PROBLEM TO SOLVE
Line by line, copy the listing below exactly.
========
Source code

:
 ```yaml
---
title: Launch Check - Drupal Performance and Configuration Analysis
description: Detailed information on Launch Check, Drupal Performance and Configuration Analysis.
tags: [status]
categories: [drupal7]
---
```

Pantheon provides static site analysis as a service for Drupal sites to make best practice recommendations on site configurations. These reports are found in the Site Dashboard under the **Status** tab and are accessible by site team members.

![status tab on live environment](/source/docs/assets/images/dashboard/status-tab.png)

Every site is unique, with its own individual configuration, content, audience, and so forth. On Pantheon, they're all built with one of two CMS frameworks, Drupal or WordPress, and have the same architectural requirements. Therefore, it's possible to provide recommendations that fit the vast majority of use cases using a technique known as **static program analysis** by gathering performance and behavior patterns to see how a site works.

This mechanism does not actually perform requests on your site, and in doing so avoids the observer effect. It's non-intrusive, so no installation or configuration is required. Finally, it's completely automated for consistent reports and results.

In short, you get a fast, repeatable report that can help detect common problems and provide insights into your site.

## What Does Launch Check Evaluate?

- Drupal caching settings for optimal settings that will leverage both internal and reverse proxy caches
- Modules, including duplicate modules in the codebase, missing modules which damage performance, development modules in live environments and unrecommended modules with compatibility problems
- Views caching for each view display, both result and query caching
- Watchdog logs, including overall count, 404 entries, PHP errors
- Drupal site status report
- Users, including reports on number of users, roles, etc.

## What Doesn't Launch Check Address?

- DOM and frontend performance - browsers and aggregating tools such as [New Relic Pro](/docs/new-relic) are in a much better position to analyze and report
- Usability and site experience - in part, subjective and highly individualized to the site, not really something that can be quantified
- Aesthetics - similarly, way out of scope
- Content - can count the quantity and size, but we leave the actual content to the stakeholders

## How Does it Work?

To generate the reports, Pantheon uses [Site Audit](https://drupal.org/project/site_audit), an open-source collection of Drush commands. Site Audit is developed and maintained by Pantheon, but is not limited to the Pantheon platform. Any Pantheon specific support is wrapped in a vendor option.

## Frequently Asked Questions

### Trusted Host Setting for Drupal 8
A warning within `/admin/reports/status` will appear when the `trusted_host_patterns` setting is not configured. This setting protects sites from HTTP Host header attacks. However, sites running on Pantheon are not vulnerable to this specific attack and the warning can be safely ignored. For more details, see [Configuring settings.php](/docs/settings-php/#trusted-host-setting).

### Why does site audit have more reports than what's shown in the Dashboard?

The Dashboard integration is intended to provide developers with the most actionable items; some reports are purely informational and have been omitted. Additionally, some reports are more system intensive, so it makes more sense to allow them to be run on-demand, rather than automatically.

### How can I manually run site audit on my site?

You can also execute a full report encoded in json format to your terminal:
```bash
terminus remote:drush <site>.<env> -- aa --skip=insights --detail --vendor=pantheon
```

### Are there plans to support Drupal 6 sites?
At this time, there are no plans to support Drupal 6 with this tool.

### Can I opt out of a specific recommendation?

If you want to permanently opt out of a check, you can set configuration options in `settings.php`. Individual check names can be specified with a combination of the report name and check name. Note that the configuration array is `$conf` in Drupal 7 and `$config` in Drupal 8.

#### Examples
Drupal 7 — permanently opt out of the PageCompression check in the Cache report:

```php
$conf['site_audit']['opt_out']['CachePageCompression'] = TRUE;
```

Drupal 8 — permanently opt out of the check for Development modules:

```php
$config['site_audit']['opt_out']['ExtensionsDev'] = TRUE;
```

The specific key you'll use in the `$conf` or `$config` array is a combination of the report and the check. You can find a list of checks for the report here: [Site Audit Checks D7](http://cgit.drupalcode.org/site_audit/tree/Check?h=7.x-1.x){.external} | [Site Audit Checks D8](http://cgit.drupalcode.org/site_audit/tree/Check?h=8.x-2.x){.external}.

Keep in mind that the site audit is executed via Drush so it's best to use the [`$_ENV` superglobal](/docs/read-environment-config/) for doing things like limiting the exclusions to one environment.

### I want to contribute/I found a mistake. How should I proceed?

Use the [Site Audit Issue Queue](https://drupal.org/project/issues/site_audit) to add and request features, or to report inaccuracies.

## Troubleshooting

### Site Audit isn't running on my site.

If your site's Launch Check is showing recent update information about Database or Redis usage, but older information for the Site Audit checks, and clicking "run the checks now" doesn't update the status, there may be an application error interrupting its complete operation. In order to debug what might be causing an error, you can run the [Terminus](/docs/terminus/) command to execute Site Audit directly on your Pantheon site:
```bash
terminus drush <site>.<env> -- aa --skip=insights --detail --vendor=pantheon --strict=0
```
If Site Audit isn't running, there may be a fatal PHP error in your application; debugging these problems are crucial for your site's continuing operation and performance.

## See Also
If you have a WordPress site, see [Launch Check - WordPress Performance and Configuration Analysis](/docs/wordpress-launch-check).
========
ANSWER
Source code

:
 ```yaml
---
title: Launch Check - Drupal Performance and Configuration Analysis
description: Detailed information on Launch Check, Drupal Performance and Configuration Analysis.
tags: [status]
categories: [drupal7]
---
```

Pantheon provides static site analysis as a service for Drupal sites to make best practice recommendations on site configurations. These reports are found in the Site Dashboard under the **Status** tab and are accessible by site team members.

![status tab on live environment](/source/docs/assets/images/dashboard/status-tab.png)

Every site is unique, with its own individual configuration, content, audience, and so forth. On Pantheon, they're all built with one of two CMS frameworks, Drupal or WordPress, and have the same architectural requirements. Therefore, it's possible to provide recommendations that fit the vast majority of use cases using a technique known as **static program analysis** by gathering performance and behavior patterns to see how a site works.

This mechanism does not actually perform requests on your site, and in doing so avoids the observer effect. It's non-intrusive, so no installation or configuration is required. Finally, it's completely automated for consistent reports and results.

In short, you get a fast, repeatable report that can help detect common problems and provide insights into your site.

## What Does Launch Check Evaluate?

- Drupal caching settings for optimal settings that will leverage both internal and reverse proxy caches
- Modules, including duplicate modules in the codebase, missing modules which damage performance, development modules in live environments and unrecommended modules with compatibility problems
- Views caching for each view display, both result and query caching
- Watchdog logs, including overall count, 404 entries, PHP errors
- Drupal site status report
- Users, including reports on number of users, roles, etc.

## What Doesn't Launch Check Address?

- DOM and frontend performance - browsers and aggregating tools such as [New Relic Pro](/docs/new-relic) are in a much better position to analyze and report
- Usability and site experience - in part, subjective and highly individualized to the site, not really something that can be quantified
- Aesthetics - similarly, way out of scope
- Content - can count the quantity and size, but we leave the actual content to the stakeholders

## How Does it Work?

To generate the reports, Pantheon uses [Site Audit](https://drupal.org/project/site_audit), an open-source collection of Drush commands. Site Audit is developed and maintained by Pantheon, but is not limited to the Pantheon platform. Any Pantheon specific support is wrapped in a vendor option.

## Frequently Asked Questions

### Trusted Host Setting for Drupal 8
A warning within `/admin/reports/status` will appear when the `trusted_host_patterns` setting is not configured. This setting protects sites from HTTP Host header attacks. However, sites running on Pantheon are not vulnerable to this specific attack and the warning can be safely ignored. For more details, see [Configuring settings.php](/docs/settings-php/#trusted-host-setting).

### Why does site audit have more reports than what's shown in the Dashboard?

The Dashboard integration is intended to provide developers with the most actionable items; some reports are purely informational and have been omitted. Additionally, some reports are more system intensive, so it makes more sense to allow them to be run on-demand, rather than automatically.

### How can I manually run site audit on my site?

You can also execute a full report encoded in json format to your terminal:
```bash
terminus remote:drush <site>.<env> -- aa --skip=insights --detail --vendor=pantheon
```

### Are there plans to support Drupal 6 sites?
At this time, there are no plans to support Drupal 6 with this tool.

### Can I opt out of a specific recommendation?

If you want to permanently opt out of a check, you can set configuration options in `settings.php`. Individual check names can be specified with a combination of the report name and check name. Note that the configuration array is `$conf` in Drupal 7 and `$config` in Drupal 8.

#### Examples
Drupal 7 — permanently opt out of the PageCompression check in the Cache report:

```php
$conf['site_audit']['opt_out']['CachePageCompression'] = TRUE;
```

Drupal 8 — permanently opt out of the check for Development modules:

```php
$config['site_audit']['opt_out']['ExtensionsDev'] = TRUE;
```

The specific key you'll use in the `$conf` or `$config` array is a combination of the report and the check. You can find a list of checks for the report here: [Site Audit Checks D7](http://cgit.drupalcode.org/site_audit/tree/Check?h=7.x-1.x){.external} | [Site Audit Checks D8](http://cgit.drupalcode.org/site_audit/tree/Check?h=8.x-2.x){.external}.

Keep in mind that the site audit is executed via Drush so it's best to use the [`$_ENV` superglobal](/docs/read-environment-config/) for doing things like limiting the exclusions to one environment.

### I want to contribute/I found a mistake. How should I proceed?

Use the [Site Audit Issue Queue](https://drupal.org/project/issues/site_audit) to add and request features, or to report inaccuracies.

## Troubleshooting

### Site Audit isn't running on my site.

If your site's Launch Check is showing recent update information about Database or Redis usage, but older information for the Site Audit checks, and clicking "run the checks now" doesn't update the status, there may be an application error interrupting its complete operation. In order to debug what might be causing an error, you can run the [Terminus](/docs/terminus/) command to execute Site Audit directly on your Pantheon site:
```bash
terminus drush <site>.<env> -- aa --skip=insights --detail --vendor=pantheon --strict=0
```
If Site Audit isn't running, there may be a fatal PHP error in your application; debugging these problems are crucial for your site's continuing operation and performance.

## See Also
If you have a WordPress site, see [Launch Check - WordPress Performance and Configuration Analysis](/docs/wordpress-launch-check).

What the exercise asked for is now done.